(PROVIDED RECORDS begins)

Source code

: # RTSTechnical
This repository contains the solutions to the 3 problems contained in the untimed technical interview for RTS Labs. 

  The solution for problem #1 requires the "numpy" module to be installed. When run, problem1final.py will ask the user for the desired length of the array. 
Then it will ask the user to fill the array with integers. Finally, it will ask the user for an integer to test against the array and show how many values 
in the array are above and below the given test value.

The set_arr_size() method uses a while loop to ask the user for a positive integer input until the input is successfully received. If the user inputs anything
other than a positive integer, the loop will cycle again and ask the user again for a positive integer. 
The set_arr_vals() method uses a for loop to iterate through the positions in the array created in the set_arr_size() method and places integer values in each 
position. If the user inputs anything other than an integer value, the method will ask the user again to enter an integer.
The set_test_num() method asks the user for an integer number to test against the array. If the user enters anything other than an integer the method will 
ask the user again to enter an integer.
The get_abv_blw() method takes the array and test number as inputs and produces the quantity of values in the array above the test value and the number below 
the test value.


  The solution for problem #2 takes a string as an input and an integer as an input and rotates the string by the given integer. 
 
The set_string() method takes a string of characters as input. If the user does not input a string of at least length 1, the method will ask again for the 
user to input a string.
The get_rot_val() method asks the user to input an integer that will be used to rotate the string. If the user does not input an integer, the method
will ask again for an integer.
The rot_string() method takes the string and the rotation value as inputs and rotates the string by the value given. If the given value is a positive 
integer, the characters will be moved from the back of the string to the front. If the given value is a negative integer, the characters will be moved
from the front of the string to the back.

(PROVIDED RECORDS ends)

### WORK TO COMPLETE
Only lines with the word "values" are wanted. Find and copy them from the records above.

### WRITTEN RESPONSE
Then it will ask the user to fill the array with integers. Finally, it will ask the user for an integer to test against the array and show how many values 
The set_arr_vals() method uses a for loop to iterate through the positions in the array created in the set_arr_size() method and places integer values in each 
The get_abv_blw() method takes the array and test number as inputs and produces the quantity of values in the array above the test value and the number below 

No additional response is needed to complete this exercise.